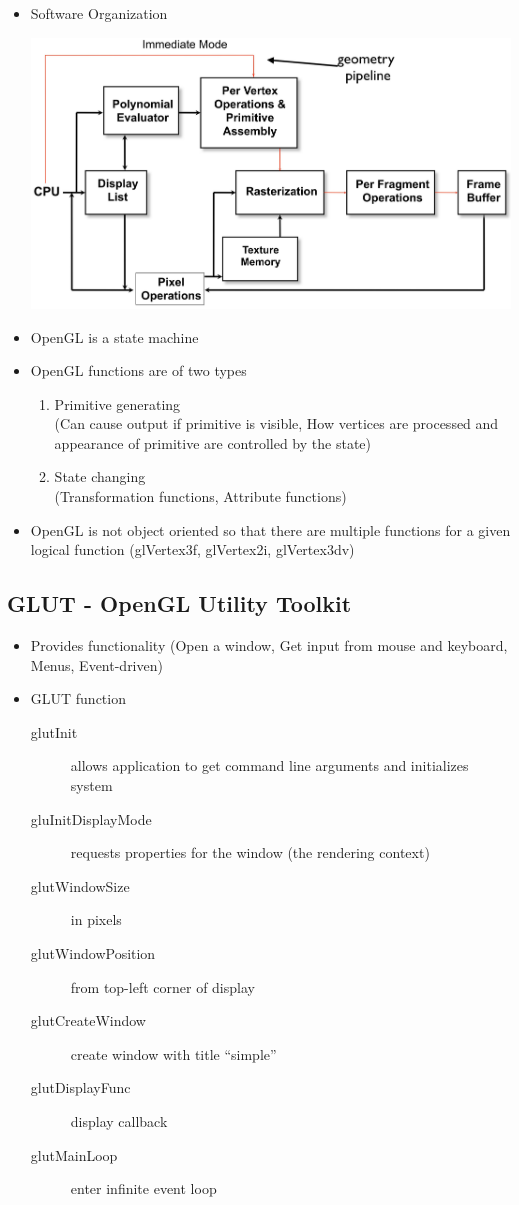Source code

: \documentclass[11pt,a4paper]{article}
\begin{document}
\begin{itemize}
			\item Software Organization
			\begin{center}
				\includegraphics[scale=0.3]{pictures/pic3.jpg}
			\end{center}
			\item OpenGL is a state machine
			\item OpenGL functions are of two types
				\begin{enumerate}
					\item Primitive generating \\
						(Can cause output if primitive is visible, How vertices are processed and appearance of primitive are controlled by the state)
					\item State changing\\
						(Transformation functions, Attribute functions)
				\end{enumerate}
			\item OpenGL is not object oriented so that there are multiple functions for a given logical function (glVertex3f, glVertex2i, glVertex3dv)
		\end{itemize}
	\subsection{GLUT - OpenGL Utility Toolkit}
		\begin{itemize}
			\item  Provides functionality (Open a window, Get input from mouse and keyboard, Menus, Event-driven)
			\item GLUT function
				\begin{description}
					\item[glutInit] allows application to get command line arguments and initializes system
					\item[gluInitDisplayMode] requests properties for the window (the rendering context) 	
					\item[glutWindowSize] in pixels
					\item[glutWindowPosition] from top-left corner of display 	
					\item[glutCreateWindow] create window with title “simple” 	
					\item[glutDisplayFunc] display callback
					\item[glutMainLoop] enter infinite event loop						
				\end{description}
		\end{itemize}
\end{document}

WORK ORDER » This task calls for an exact reproduction of the lines that start at the one containing "(the rendering context)" and continue to the end of the entries above.

REPLY »
					\item[gluInitDisplayMode] requests properties for the window (the rendering context) 	
					\item[glutWindowSize] in pixels
					\item[glutWindowPosition] from top-left corner of display 	
					\item[glutCreateWindow] create window with title “simple” 	
					\item[glutDisplayFunc] display callback
					\item[glutMainLoop] enter infinite event loop						
				\end{description}
		\end{itemize}
\end{document}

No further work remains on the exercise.